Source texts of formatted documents

○ ○ ○ ○ ○

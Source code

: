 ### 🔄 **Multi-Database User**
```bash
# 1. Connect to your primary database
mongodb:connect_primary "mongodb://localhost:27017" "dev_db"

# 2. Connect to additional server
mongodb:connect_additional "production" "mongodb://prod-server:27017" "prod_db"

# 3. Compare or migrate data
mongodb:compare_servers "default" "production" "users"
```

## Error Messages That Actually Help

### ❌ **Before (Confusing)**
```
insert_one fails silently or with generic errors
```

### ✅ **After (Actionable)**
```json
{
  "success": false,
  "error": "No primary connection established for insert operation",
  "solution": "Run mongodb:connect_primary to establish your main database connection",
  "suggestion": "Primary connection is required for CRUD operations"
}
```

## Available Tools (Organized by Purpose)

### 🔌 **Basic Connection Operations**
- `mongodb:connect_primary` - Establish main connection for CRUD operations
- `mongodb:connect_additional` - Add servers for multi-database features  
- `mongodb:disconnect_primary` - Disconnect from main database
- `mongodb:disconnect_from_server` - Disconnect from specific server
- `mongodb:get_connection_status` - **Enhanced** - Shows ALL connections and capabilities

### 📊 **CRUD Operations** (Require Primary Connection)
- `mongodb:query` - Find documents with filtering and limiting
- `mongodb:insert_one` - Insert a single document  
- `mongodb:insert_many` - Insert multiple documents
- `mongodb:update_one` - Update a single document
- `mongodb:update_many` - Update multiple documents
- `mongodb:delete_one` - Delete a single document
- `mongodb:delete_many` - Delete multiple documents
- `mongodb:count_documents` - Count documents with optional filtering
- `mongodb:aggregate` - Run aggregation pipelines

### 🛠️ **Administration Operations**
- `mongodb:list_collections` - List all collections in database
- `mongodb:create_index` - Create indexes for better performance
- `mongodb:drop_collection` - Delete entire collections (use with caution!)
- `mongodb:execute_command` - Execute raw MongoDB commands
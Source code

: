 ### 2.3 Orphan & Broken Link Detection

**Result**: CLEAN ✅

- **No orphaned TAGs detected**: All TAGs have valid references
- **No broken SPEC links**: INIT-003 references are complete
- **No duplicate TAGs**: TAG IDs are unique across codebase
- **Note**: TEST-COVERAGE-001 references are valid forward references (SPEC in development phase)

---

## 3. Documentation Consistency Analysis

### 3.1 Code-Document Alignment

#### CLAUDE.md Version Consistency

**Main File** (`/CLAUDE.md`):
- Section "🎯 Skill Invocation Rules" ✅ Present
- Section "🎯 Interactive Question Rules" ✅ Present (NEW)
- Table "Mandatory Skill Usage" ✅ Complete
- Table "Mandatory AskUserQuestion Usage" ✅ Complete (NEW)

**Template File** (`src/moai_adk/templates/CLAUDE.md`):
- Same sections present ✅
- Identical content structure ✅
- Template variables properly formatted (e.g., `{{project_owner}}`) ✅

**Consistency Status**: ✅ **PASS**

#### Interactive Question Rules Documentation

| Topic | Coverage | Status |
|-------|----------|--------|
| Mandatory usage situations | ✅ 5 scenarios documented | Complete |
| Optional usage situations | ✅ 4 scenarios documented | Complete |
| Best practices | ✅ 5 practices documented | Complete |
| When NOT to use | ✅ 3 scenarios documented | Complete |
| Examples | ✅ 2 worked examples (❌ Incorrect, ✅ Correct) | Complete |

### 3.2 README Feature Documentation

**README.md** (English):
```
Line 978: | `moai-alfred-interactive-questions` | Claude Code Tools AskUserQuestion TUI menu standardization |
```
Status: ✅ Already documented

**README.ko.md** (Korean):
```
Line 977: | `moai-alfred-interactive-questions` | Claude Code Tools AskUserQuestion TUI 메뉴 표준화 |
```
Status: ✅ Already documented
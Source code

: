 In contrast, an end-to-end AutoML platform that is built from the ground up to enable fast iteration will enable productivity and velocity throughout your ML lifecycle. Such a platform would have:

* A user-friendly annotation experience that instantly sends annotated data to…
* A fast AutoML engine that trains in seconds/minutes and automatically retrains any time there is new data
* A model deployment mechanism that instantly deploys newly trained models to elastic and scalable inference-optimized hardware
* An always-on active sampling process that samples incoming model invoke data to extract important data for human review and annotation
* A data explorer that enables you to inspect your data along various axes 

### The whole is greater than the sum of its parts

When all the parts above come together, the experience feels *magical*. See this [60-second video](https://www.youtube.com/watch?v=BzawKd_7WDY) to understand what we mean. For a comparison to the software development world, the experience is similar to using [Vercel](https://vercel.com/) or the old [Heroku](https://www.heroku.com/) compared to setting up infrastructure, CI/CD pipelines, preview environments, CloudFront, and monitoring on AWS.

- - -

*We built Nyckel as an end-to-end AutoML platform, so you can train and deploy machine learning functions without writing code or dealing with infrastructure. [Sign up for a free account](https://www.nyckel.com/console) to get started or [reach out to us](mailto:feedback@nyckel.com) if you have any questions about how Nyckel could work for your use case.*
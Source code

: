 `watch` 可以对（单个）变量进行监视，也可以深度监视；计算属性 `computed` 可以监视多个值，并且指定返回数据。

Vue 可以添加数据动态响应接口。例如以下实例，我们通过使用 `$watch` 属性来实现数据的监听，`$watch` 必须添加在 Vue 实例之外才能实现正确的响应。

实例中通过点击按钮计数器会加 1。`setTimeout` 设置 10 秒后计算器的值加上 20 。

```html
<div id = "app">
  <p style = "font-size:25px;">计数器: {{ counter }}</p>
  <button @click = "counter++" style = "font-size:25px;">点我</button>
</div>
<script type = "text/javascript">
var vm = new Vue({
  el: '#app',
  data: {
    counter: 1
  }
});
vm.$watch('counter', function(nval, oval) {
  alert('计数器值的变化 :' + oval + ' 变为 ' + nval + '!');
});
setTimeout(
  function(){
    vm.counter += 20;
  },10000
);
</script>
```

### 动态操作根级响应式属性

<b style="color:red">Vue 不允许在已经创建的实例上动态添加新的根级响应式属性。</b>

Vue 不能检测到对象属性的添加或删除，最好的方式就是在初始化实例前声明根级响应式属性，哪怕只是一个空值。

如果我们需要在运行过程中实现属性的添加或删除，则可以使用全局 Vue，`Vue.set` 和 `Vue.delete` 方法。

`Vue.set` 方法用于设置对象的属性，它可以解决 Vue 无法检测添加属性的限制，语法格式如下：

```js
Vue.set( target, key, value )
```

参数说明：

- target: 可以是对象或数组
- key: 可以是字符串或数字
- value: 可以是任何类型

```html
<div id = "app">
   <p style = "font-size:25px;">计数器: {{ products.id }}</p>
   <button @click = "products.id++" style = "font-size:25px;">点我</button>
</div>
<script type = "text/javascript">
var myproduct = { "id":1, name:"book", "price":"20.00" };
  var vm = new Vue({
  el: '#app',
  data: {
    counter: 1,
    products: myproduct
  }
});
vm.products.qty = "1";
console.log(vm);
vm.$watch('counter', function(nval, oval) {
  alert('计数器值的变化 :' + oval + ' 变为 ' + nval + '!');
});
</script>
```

○ ○ ○ ○ ○

▶ _EXERCISE OBJECTIVE_
Each record above should be given again exactly as it appears.

▶ _EXERCISE OUTPUT_
Source code

: ### 🔄 **Multi-Database User**
```bash
# 1. Connect to your primary database
mongodb:connect_primary "mongodb://localhost:27017" "dev_db"

# 2. Connect to additional server
mongodb:connect_additional "production" "mongodb://prod-server:27017" "prod_db"

# 3. Compare or migrate data
mongodb:compare_servers "default" "production" "users"
```

## Error Messages That Actually Help

### ❌ **Before (Confusing)**
```
insert_one fails silently or with generic errors
```

### ✅ **After (Actionable)**
```json
{
  "success": false,
  "error": "No primary connection established for insert operation",
  "solution": "Run mongodb:connect_primary to establish your main database connection",
  "suggestion": "Primary connection is required for CRUD operations"
}
```

## Available Tools (Organized by Purpose)

### 🔌 **Basic Connection Operations**
- `mongodb:connect_primary` - Establish main connection for CRUD operations
- `mongodb:connect_additional` - Add servers for multi-database features  
- `mongodb:disconnect_primary` - Disconnect from main database
- `mongodb:disconnect_from_server` - Disconnect from specific server
- `mongodb:get_connection_status` - **Enhanced** - Shows ALL connections and capabilities

### 📊 **CRUD Operations** (Require Primary Connection)
- `mongodb:query` - Find documents with filtering and limiting
- `mongodb:insert_one` - Insert a single document  
- `mongodb:insert_many` - Insert multiple documents
- `mongodb:update_one` - Update a single document
- `mongodb:update_many` - Update multiple documents
- `mongodb:delete_one` - Delete a single document
- `mongodb:delete_many` - Delete multiple documents
- `mongodb:count_documents` - Count documents with optional filtering
- `mongodb:aggregate` - Run aggregation pipelines

### 🛠️ **Administration Operations**
- `mongodb:list_collections` - List all collections in database
- `mongodb:create_index` - Create indexes for better performance
- `mongodb:drop_collection` - Delete entire collections (use with caution!)
- `mongodb:execute_command` - Execute raw MongoDB commands
Source code

: ### 2.3 Orphan & Broken Link Detection

**Result**: CLEAN ✅

- **No orphaned TAGs detected**: All TAGs have valid references
- **No broken SPEC links**: INIT-003 references are complete
- **No duplicate TAGs**: TAG IDs are unique across codebase
- **Note**: TEST-COVERAGE-001 references are valid forward references (SPEC in development phase)

---

## 3. Documentation Consistency Analysis

### 3.1 Code-Document Alignment

#### CLAUDE.md Version Consistency

**Main File** (`/CLAUDE.md`):
- Section "🎯 Skill Invocation Rules" ✅ Present
- Section "🎯 Interactive Question Rules" ✅ Present (NEW)
- Table "Mandatory Skill Usage" ✅ Complete
- Table "Mandatory AskUserQuestion Usage" ✅ Complete (NEW)

**Template File** (`src/moai_adk/templates/CLAUDE.md`):
- Same sections present ✅
- Identical content structure ✅
- Template variables properly formatted (e.g., `{{project_owner}}`) ✅

**Consistency Status**: ✅ **PASS**

#### Interactive Question Rules Documentation

| Topic | Coverage | Status |
|-------|----------|--------|
| Mandatory usage situations | ✅ 5 scenarios documented | Complete |
| Optional usage situations | ✅ 4 scenarios documented | Complete |
| Best practices | ✅ 5 practices documented | Complete |
| When NOT to use | ✅ 3 scenarios documented | Complete |
| Examples | ✅ 2 worked examples (❌ Incorrect, ✅ Correct) | Complete |

### 3.2 README Feature Documentation

**README.md** (English):
```
Line 978: | `moai-alfred-interactive-questions` | Claude Code Tools AskUserQuestion TUI menu standardization |
```
Status: ✅ Already documented

**README.ko.md** (Korean):
```
Line 977: | `moai-alfred-interactive-questions` | Claude Code Tools AskUserQuestion TUI 메뉴 표준화 |
```
Status: ✅ Already documented
Source code

: In contrast, an end-to-end AutoML platform that is built from the ground up to enable fast iteration will enable productivity and velocity throughout your ML lifecycle. Such a platform would have:

* A user-friendly annotation experience that instantly sends annotated data to…
* A fast AutoML engine that trains in seconds/minutes and automatically retrains any time there is new data
* A model deployment mechanism that instantly deploys newly trained models to elastic and scalable inference-optimized hardware
* An always-on active sampling process that samples incoming model invoke data to extract important data for human review and annotation
* A data explorer that enables you to inspect your data along various axes 

### The whole is greater than the sum of its parts

When all the parts above come together, the experience feels *magical*. See this [60-second video](https://www.youtube.com/watch?v=BzawKd_7WDY) to understand what we mean. For a comparison to the software development world, the experience is similar to using [Vercel](https://vercel.com/) or the old [Heroku](https://www.heroku.com/) compared to setting up infrastructure, CI/CD pipelines, preview environments, CloudFront, and monitoring on AWS.

- - -

*We built Nyckel as an end-to-end AutoML platform, so you can train and deploy machine learning functions without writing code or dealing with infrastructure. [Sign up for a free account](https://www.nyckel.com/console) to get started or [reach out to us](mailto:feedback@nyckel.com) if you have any questions about how Nyckel could work for your use case.*
Source code

: `watch` 可以对（单个）变量进行监视，也可以深度监视；计算属性 `computed` 可以监视多个值，并且指定返回数据。

Vue 可以添加数据动态响应接口。例如以下实例，我们通过使用 `$watch` 属性来实现数据的监听，`$watch` 必须添加在 Vue 实例之外才能实现正确的响应。

实例中通过点击按钮计数器会加 1。`setTimeout` 设置 10 秒后计算器的值加上 20 。

```html
<div id = "app">
  <p style = "font-size:25px;">计数器: {{ counter }}</p>
  <button @click = "counter++" style = "font-size:25px;">点我</button>
</div>
<script type = "text/javascript">
var vm = new Vue({
  el: '#app',
  data: {
    counter: 1
  }
});
vm.$watch('counter', function(nval, oval) {
  alert('计数器值的变化 :' + oval + ' 变为 ' + nval + '!');
});
setTimeout(
  function(){
    vm.counter += 20;
  },10000
);
</script>
```

### 动态操作根级响应式属性

<b style="color:red">Vue 不允许在已经创建的实例上动态添加新的根级响应式属性。</b>

Vue 不能检测到对象属性的添加或删除，最好的方式就是在初始化实例前声明根级响应式属性，哪怕只是一个空值。

如果我们需要在运行过程中实现属性的添加或删除，则可以使用全局 Vue，`Vue.set` 和 `Vue.delete` 方法。

`Vue.set` 方法用于设置对象的属性，它可以解决 Vue 无法检测添加属性的限制，语法格式如下：

```js
Vue.set( target, key, value )
```

参数说明：

- target: 可以是对象或数组
- key: 可以是字符串或数字
- value: 可以是任何类型

```html
<div id = "app">
   <p style = "font-size:25px;">计数器: {{ products.id }}</p>
   <button @click = "products.id++" style = "font-size:25px;">点我</button>
</div>
<script type = "text/javascript">
var myproduct = { "id":1, name:"book", "price":"20.00" };
  var vm = new Vue({
  el: '#app',
  data: {
    counter: 1,
    products: myproduct
  }
});
vm.products.qty = "1";
console.log(vm);
vm.$watch('counter', function(nval, oval) {
  alert('计数器值的变化 :' + oval + ' 变为 ' + nval + '!');
});
</script>
```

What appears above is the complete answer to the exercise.